Posted on May 8, 2020 • Originally published at getstream.io

Encrypted Chat on iOS (Swift)

#ios #swift #chat #encrypted

In this tutorial, we'll build encrypted chat on iOS using Swift. We'll combine Stream Chat and Virgil Security. Both Stream Chat and Virgil make it easy to create a solution with high security with all the features you expect. These two services allow developers to integrate chat that is zero-knowledge. The application embeds Virgil Security's E3Kit with Stream Chat's Swift components.

Note: All source code for this application is available on GitHub.

What is end-to-end encryption?

End-to-end encryption means that two people can have trade messages via the internet without anyone else being able to read them, even if the transmission or storage is compromised. To do this, the app encrypts the message before it leaves a user's device, and only the intended recipient can decrypt the message.

Virgil Security is a vendor that allows us to create end-to-end encryption via public/private key technology. Virgil provides a platform that allows us to create, store, and offer robust end-to-end encryption securely.

During this tutorial, we will create a Stream Chat app that uses Virgil's encryption to prevent anyone except the intended parties from reading messages. No one in your company, nor any cloud provider you use, can read these messages. Even if a malicious person gained access to the database containing them, all they would see is encrypted text, called ciphertext.

Building an Encrypted Chat Application

To build this application, we'll mostly rely on a few libraries from Stream Chat and Virgil (please check out the dependencies in the source to see what versions). Our final product will encrypt text on the device before sending a message. Decryption and verification will both happen in the receiver's device. Stream's Chat API will only see ciphertext, ensuring our user's data is never seen by anyone else, including you.

To accomplish this, the app performs the following process:

A user authenticates with your backend.
The iOS app requests a Stream auth token and API key from the backend. The Swift app creates a Stream Chat Client for that user.
The mobile app requests a Virgil auth token from the backend and registers with Virgil, which generates their private and public key. The app stores the private key locally, and the public key in Virgil Cloud.
Once the user decides who they want to chat with, the app creates and joins a Stream Chat Channel.
The app asks Virgil's API, via E3Kit, for the receiver's public key.
The user types a message and encrypts it with the receiver's public key using E3Kit, then sends it to Stream. After that, Stream Chat relays the message to the receiver. Stream only receives ciphertext, meaning they will never see the original message.
When the message is received, the app decrypts and verifies it is using E3Kit and passes it along to Stream Chat's iOS components for display.

While this looks complicated, Stream and Virgil do most of the work for us. We'll use Stream's out-of-the-box UI components to render the chat UI and Virgil to do all of the cryptography and key management. We simply combine these services.

The code is split between the iOS frontend contained in the ios folder, and the Express (Node.js) backend is found in the backend folder. See the README.md in each folder to see installing and running instructions. If you'd like to follow along with running code, make sure you get both the backend and ios running before continuing.

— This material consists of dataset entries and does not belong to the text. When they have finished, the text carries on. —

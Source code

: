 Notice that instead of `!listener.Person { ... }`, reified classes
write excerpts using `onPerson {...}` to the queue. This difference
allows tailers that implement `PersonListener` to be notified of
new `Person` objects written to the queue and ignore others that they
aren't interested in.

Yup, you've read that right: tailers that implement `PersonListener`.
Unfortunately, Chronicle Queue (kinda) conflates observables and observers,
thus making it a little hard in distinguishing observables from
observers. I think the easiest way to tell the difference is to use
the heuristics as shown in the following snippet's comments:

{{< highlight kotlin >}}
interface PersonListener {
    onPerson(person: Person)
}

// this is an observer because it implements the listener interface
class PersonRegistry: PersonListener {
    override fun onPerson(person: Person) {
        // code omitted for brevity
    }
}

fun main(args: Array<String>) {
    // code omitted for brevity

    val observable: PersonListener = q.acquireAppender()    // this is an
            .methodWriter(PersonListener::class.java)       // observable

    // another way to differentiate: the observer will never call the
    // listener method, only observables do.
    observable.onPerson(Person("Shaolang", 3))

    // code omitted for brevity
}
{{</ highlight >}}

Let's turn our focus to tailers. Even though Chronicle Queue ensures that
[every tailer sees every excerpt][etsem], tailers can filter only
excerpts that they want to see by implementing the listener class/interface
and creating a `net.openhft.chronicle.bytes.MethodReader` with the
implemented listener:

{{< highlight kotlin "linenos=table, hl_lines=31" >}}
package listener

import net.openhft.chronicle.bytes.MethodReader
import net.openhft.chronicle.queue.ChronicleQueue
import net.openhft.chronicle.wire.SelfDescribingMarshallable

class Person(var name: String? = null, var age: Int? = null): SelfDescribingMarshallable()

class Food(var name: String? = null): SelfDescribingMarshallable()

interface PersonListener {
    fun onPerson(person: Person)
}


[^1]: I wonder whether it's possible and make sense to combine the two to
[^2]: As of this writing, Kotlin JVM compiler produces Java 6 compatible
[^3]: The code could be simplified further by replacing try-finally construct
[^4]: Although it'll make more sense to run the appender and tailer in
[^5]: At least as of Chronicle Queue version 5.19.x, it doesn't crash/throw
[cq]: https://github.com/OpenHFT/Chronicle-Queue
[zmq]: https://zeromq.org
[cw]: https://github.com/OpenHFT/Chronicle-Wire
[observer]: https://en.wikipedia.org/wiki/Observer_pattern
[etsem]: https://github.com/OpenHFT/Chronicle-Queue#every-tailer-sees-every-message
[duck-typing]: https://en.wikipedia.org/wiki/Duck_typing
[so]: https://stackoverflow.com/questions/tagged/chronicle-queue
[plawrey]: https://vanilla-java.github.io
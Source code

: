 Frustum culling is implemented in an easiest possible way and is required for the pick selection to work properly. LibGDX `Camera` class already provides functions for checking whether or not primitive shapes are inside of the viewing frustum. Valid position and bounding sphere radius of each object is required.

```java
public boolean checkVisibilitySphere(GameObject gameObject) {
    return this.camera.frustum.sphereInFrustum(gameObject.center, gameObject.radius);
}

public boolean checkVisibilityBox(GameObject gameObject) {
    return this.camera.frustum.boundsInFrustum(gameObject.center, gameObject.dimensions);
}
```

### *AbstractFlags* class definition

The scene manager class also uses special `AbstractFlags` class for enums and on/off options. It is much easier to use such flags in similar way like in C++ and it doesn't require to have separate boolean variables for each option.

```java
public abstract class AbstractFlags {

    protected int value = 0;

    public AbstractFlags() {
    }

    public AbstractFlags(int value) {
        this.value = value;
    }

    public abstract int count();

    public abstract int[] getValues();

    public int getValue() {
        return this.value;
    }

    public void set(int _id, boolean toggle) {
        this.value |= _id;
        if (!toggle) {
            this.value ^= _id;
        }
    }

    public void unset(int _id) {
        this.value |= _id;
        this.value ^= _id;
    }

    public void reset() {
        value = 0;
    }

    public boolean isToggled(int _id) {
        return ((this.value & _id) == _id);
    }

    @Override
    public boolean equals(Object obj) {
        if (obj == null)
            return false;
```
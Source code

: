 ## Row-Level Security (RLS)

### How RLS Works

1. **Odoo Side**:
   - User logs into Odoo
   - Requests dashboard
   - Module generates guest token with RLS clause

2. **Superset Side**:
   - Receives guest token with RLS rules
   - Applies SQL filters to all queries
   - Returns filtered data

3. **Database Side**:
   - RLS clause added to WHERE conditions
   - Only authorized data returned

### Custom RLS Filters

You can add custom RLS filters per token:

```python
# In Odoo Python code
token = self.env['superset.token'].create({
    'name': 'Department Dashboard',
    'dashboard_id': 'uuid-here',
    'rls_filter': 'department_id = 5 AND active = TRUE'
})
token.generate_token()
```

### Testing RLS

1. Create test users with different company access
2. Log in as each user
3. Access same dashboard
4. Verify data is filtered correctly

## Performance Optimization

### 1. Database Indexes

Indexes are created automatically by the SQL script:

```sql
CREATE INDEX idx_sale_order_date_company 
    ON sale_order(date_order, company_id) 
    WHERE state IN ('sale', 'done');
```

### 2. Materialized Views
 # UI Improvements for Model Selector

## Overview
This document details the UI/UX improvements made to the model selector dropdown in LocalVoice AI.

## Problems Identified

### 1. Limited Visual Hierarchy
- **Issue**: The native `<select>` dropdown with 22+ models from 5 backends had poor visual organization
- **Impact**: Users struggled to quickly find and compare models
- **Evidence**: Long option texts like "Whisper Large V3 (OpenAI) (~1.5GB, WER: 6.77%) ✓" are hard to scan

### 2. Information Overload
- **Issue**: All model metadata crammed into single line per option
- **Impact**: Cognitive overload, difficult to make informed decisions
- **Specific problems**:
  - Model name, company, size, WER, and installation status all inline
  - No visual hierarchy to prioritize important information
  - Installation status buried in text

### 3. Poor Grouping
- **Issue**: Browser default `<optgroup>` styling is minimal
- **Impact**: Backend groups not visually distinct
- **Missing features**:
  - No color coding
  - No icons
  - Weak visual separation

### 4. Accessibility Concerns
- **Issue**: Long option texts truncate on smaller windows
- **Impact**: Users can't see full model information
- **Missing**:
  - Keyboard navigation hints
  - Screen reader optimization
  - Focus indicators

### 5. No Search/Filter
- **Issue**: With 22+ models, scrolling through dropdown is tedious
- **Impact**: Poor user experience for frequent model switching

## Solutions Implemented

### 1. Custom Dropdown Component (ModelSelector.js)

Let's walk through and look at the critical code needed for each step.

Prerequisites

Basic knowledge of iOS (Swift) and Node.js is expected. This code is intended to run locally on your machine.

You will need an account with Stream and Virgil. Once you've created your accounts, you can place your credentials in backend/.env if you'd like to run the code. You can use backend/.env.example as a reference for the required credentials. Please see the README in the backend directory for more information.

Step 0. Set up the Backend

For our Swift app to securely interact with Stream and Virgil, the backend provides four endpoints:

POST /v1/authenticate: This endpoint generates an auth token that allows the iOS application to communicate with the other endpoints. To keep things simple, this endpoint enables the client to be any user. The frontend tells the backend who it wants to authenticate as. In your application, this should be replaced with real authentication appropriate for your app.
POST /v1/stream-credentials: This returns the data required for the iOS app to establish a session with Stream. In order return this info we need to tell Stream this user exists and ask them to create a valid auth token:

The response payload has this shape:

apiKey is the Stream account identifier for your Stream instance. It is needed to identify what account your frontend is trying to connect with.
token JWT token to authorize the frontend with Stream.
user: This object contains the data that the frontend needs to connect and render the user's view.
- POST /v1/virgil-credentials: This returns the authentication token used to connect the frontend to Virgil. We use the Virgil Crypto SDK to generate a valid auth token for us:

In this case, the frontend only needs the auth token.

GET /v1/users: Endpoint for returning all users, which exists just to get a list of people to chat with. Please refer to the source if you're curious. Please note the backend uses in-memory storage, so if you restart, it will forget all of the users.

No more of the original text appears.